Aubrey couldn't help but stare, even though she knew it was impolite both my New York and Minnesota standards, but the man before her was simply gorgeous. He had felt immovable, it seemed, due to his tall muscular physic which could not be denied under the plain blue shirt and brown leather jacket. Under the man's baseball cap rested a face just as strong as his body, with a chin seemingly cut from marble, and blue eyes framed with a strong brow, currently furrowed in concern. It was only then that Aubrey noticed how long it had been since her binder had been offered, and the items wrapped in tin foil gripped in his other hand. She quickly snatched the binder, holding it to her chest as if it could somehow prohibit a blush from forming on her cheeks.

"Thank you," she managed to say, finding it hard to look the man in the eye after her continued embarrassment. She almost hoped the ground would open up beneath her and save her from any more humiliation she could bring to herself on the way home. "I've never heard a New Yorker apologize before. I forgot what it sounded like."

If not for the laugh her comment had elicited from the man's full lips, Aubrey might have thought herself royally screwed for making such a sarcastic seeming comment.

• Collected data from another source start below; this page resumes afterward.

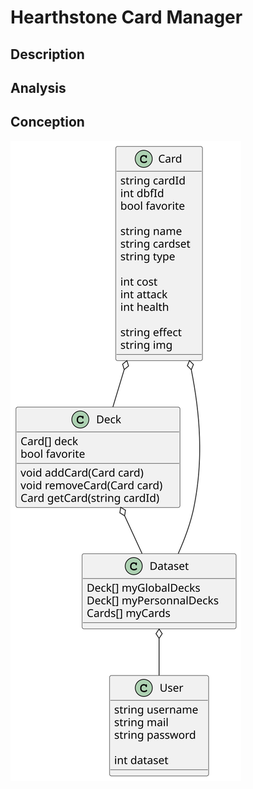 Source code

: # Hearthstone Card Manager



## Description

## Analysis

## Conception
![image](schema/conception_schema.svg)
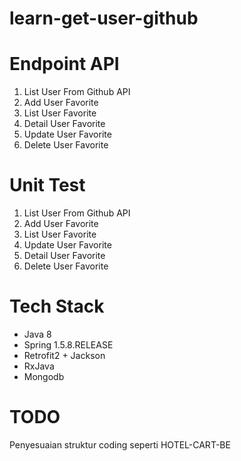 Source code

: # learn-get-user-github

 # Endpoint API
1. List User From Github API
2. Add User Favorite
3. List User Favorite
4. Detail User Favorite
5. Update User Favorite
6. Delete User Favorite

# Unit Test
1. List User From Github API
2. Add User Favorite
3. List User Favorite
4. Update User Favorite
5. Detail User Favorite
6. Delete User Favorite

# Tech Stack
- Java 8
- Spring 1.5.8.RELEASE
- Retrofit2 + Jackson
- RxJava
- Mongodb

# TODO
Penyesuaian struktur coding seperti HOTEL-CART-BE

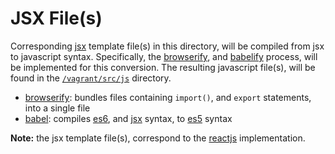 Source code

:# JSX File(s)

Corresponding [jsx](https://facebook.github.io/react/docs/jsx-in-depth.html)
 template file(s) in this directory, will be compiled from jsx to javascript
 syntax.  Specifically, the [browserify](http://browserify.org/), and
 [babelify](https://babeljs.io/) process, will be implemented for this
 conversion.  The resulting javascript file(s), will be found in the
 [`/vagrant/src/js`](https://github.com/jeff1evesque/machine-learning/tree/master/src/js)
 directory.

- [browserify](http://browserify.org/): bundles files containing `import()`,
 and `export` statements, into a single file
- [babel](https://babeljs.io/): compiles [es6](http://www.ecma-international.org/publications/files/ECMA-ST/Ecma-262.pdf),
 and [jsx](https://facebook.github.io/react/docs/jsx-in-depth.html) syntax, to
 [es5](http://www.ecma-international.org/publications/files/ECMA-ST/Ecma-262.pdf)
 syntax

**Note:** the jsx template file(s), correspond to the
 [reactjs](https://facebook.github.io/react/) implementation.
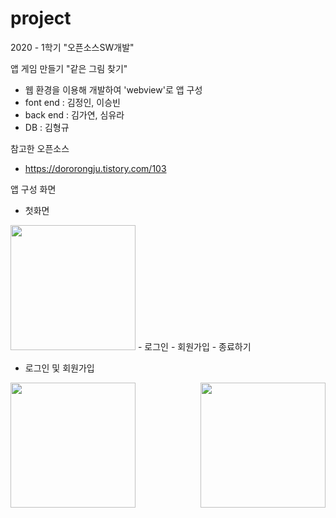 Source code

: # project
2020 - 1학기 "오픈소스SW개발"

앱 게임 만들기 "같은 그림 찾기"
- 웹 환경을 이용해 개발하여 'webview'로 앱 구성
- font end : 김정인, 이승빈
- back end : 김가연, 심유라
- DB : 김형규

참고한 오픈소스
- https://dororongju.tistory.com/103

앱 구성 화면
- 첫화면
<img src="https://user-images.githubusercontent.com/45381907/104876623-69841980-599b-11eb-99ca-76d2d0a2f95d.PNG" width = "200">
  - 로그인
  - 회원가입
  - 종료하기
  
- 로그인 및 회원가입
<div>
  <div align="center">
    <img src = "https://user-images.githubusercontent.com/45381907/104876608-6557fc00-599b-11eb-8da9-e60f395d88ba.jpg" width="200" style="float:left">
  </div>
  <div align ="center">
    <img src ="https://user-images.githubusercontent.com/45381907/104876612-66892900-599b-11eb-8c6a-0789cabaaf67.jpg" width="200" style ="float:right">
  </div>
 </div>
  
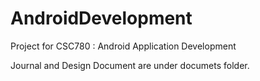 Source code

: # AndroidDevelopment
Project for CSC780 : Android Application Development

Journal and Design Document are under documets folder.
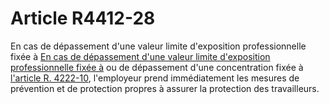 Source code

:# Article R4412-28

En cas de dépassement d'une valeur limite d'exposition professionnelle fixée à [En cas de dépassement d'une valeur limite d'exposition professionnelle fixée à][1] ou de dépassement d'une concentration fixée à [l'article R. 4222-10][2], l'employeur prend immédiatement les mesures de prévention et de protection propres à assurer la protection des travailleurs.

 [1]: /affichCodeArticle.do?cidTexte=LEGITEXT000006072050&idArticle=LEGIARTI000018490740&dateTexte=&categorieLien=cid
 [2]: /affichCodeArticle.do?cidTexte=LEGITEXT000006072050&idArticle=LEGIARTI000018488888&dateTexte=&categorieLien=cid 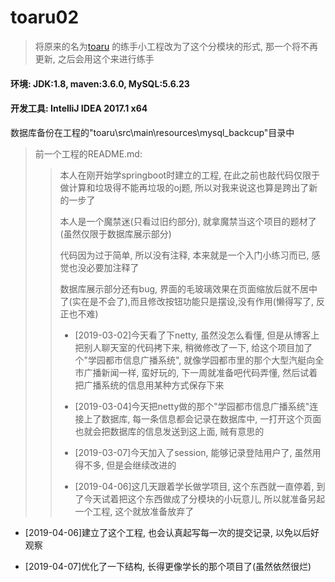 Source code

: # toaru02

>将原来的名为[toaru](https://github.com/Boba-Syu/toaru) 的练手小工程改为了这个分模块的形式, 那一个将不再更新, 之后会用这个来进行练手

#### 环境: JDK:1.8, maven:3.6.0, MySQL:5.6.23

#### 开发工具: IntelliJ IDEA 2017.1 x64

数据库备份在工程的"toaru\src\main\resources\mysql_backcup"目录中

>前一个工程的README.md: 
>>本人在刚开始学springboot时建立的工程, 在此之前也敲代码仅限于做计算和垃圾得不能再垃圾的oj题, 所以对我来说这也算是跨出了新的一步了
>>
>>本人是一个魔禁迷(只看过旧约部分), 就拿魔禁当这个项目的题材了(虽然仅限于数据库展示部分)
>>
>>代码因为过于简单, 所以没有注释, 本来就是一个入门小练习而已, 感觉也没必要加注释了
>>
>>数据库展示部分还有bug, 界面的毛玻璃效果在页面缩放后就不居中了(实在是不会了),而且修改按钮功能只是摆设,没有作用(懒得写了, 反正也不难)
>>
>>- [2019-03-02]今天看了下netty, 虽然没怎么看懂, 但是从博客上把别人聊天室的代码拷下来, 稍微修改了一下, 给这个项目加了个"学园都市信息广播系统", 就像学园都市里的那个大型汽艇向全市广播新闻一样, 蛮好玩的, 下一周就准备吧代码弄懂, 然后试着把广播系统的信息用某种方式保存下来
>>
>>- [2019-03-04]今天把netty做的那个"学园都市信息广播系统"连接上了数据库, 每一条信息都会记录在数据库中, 一打开这个页面也就会把数据库的信息发送到这上面, 贼有意思的
>>
>>- [2019-03-07]今天加入了session, 能够记录登陆用户了, 虽然用得不多, 但是会继续改进的
>>
>>- [2019-04-06]这几天跟着学长做学项目, 这个东西就一直停着, 到了今天试着把这个东西做成了分模块的小玩意儿, 所以就准备另起一个工程, 这个就放准备放弃了

- [2019-04-06]建立了这个工程, 也会认真起写每一次的提交记录, 以免以后好观察

- [2019-04-07]优化了一下结构, 长得更像学长的那个项目了(虽然依然很烂)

"What can I say, I am old school." He replied with a shrug and a laugh for a joke Aubrey didn't think she was meant to understand. She shifted uncomfortably as his laughter settled into a deep look somewhere in the distance. Was this the time to leave? Would it be more rude to walk away now or later? Should she say goodbye?

"Well I should go"

"Want to grab some lunch?"

Both had spoken at the same time, resulting in more uttered apologies from the two of them before the good-looking man spoke again.

"Oh, I understand if you have to go but…" he raised the hand holding the mass of tin foil, "if you're not busy right now, this place has great shawarma. And I'd like to show you New Yorkers have some hospitality."

Aubrey glanced at the food before finally meeting the man's eyes.

"What is shawarma?"

"Come on, I'll show you. My name is Steve."

"Nice to meet you, Steve. I'm Aubrey."